The original range features openings with timber lintels and 2-light windows that formerly had leaded iron opening casements (one frame survives in the wheel-pit). The facade shows, from left to right: a first floor window with stone sill positioned above and slightly to the left of a board stable-type door with wrought iron hinges; at centre a long first floor board door over a long lintel of a window, with the window itself aligned slightly to the right and its right jamb continued in a straight joint down to ground level; to the right, a window on each floor set higher than other equivalent windows and without sills. A straight joint marks the original end wall, now meeting a 19th-century addition over the wheel-pit, with the roof continued to a gable end. A broad segmental arch with cut stone voussoirs is set low into a deep wide wheel pit. Above this, to the left against the straight joint, is a large fixed 16-pane window with stone sill.
A lower two-storey kiln addition to the right has its upper floor at ground level due to the fall in ground. Outside stone steps lead to a door at the extreme left, with a small unglazed window to the right. The end gable wall has a basement door with windows each side (all with brick heads) and one upper floor window with timber lintel.
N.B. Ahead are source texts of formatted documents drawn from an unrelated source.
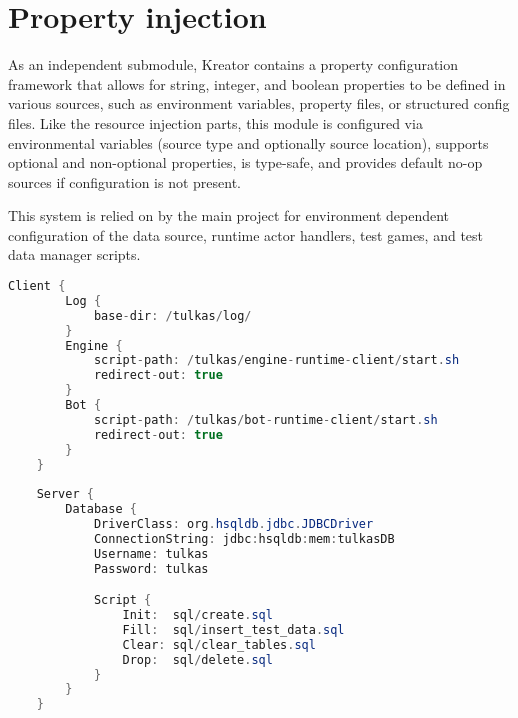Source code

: 	
	
	\section{Property injection}
	
	As an independent submodule, Kreator contains a property configuration framework that allows for string, integer, and boolean properties to be defined in various sources, such as environment variables, property files, or structured config files. Like the resource injection parts, this module is configured via environmental variables (source type and optionally source location), supports optional and non-optional properties, is type-safe, and provides default no-op sources if configuration is not present.
	
	This system is relied on by the main project for environment dependent configuration of the data source, runtime actor handlers, test games, and test data manager scripts.
	
		\begin{center}
			\begin{minipage}{13.5cm}
		\begin{lstlisting}[language=Java, title={\emph{Sample config} --- \code{tulkas.conf}}]
	Client {
		Log {
			base-dir: /tulkas/log/
		}
		Engine {
        	script-path: /tulkas/engine-runtime-client/start.sh
        	redirect-out: true
		}
		Bot {
        	script-path: /tulkas/bot-runtime-client/start.sh
        	redirect-out: true
    	}
	}
	
	Server {
		Database {
        	DriverClass: org.hsqldb.jdbc.JDBCDriver
        	ConnectionString: jdbc:hsqldb:mem:tulkasDB
        	Username: tulkas
        	Password: tulkas

        	Script {
            	Init:  sql/create.sql
            	Fill:  sql/insert_test_data.sql
            	Clear: sql/clear_tables.sql
            	Drop:  sql/delete.sql
        	}
    	}
	}
		\end{lstlisting}
			\end{minipage}
		\end{center}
Stone sills are present throughout.
The rear of the original range has a ground floor casement pair in the angle to the earlier 19th-century added range, with another set placed slightly higher to the left over a ground level window. To the left, the rear of the wheel-pit is sunk down with a low broad segmental arch.
The left end of the original mill has a centre first floor boarded door with timber lintel, a blocked door below, and a 9-pane hopper window to the ground floor left. An earlier 19th-century added building has higher eaves but the same ridge line. It comprises two bays offset to the right; the right bay has two doors one immediately over the other with stone voussoirs to a cambered head and 20th-century timber outside steps. Left-of-centre are 9-pane hopper windows on each floor with stone voussoirs to cambered heads. The left gable end has similar windows each floor and a smaller 6-pane attic window with stone sills. The rear has one 9-pane window on each floor with timber lintels.
Interior of the original range: The ground floor contains a corner fireplace with cambered head and iron grate, a blocked former external door in the wall to the earlier 19th-century addition, five oak beams and square joists, a pit for the former pit-wheel to the right with an oak frame for former machinery, and stone flagged floors. The first floor has two disused windows now internal, a small corner fireplace and a fireplace on the front wall. The floor level to the right has been dropped to accommodate three grindstones set into the floor (two French burr stones and one Welsh gritstone). There is no internal wall to the wheel pit section, which has an enclosed loft on two beams at a lower level than the main loft. The attic contains three oak collar trusses, one with the collar removed for a hoist-wheel.
The wheel pit has a brick arched opening into the main range with a stone keystone. Two massive beams and two smaller outer beams support the floor above. The overshot wheel formerly in the pit has been removed.
The kiln had pierced tiles to its floor (to be restored) and a door with timber lintel at first floor, plus an opening with stone voussoirs from basement level, both connecting into the wheel-pit area. The back wall has a raised red brick chimneybreast stopped at drying floor level. The roof is new.
The earlier 19th-century range has three floors with beamed ceilings to the two main floors and three pine bolted collar trusses to the roof.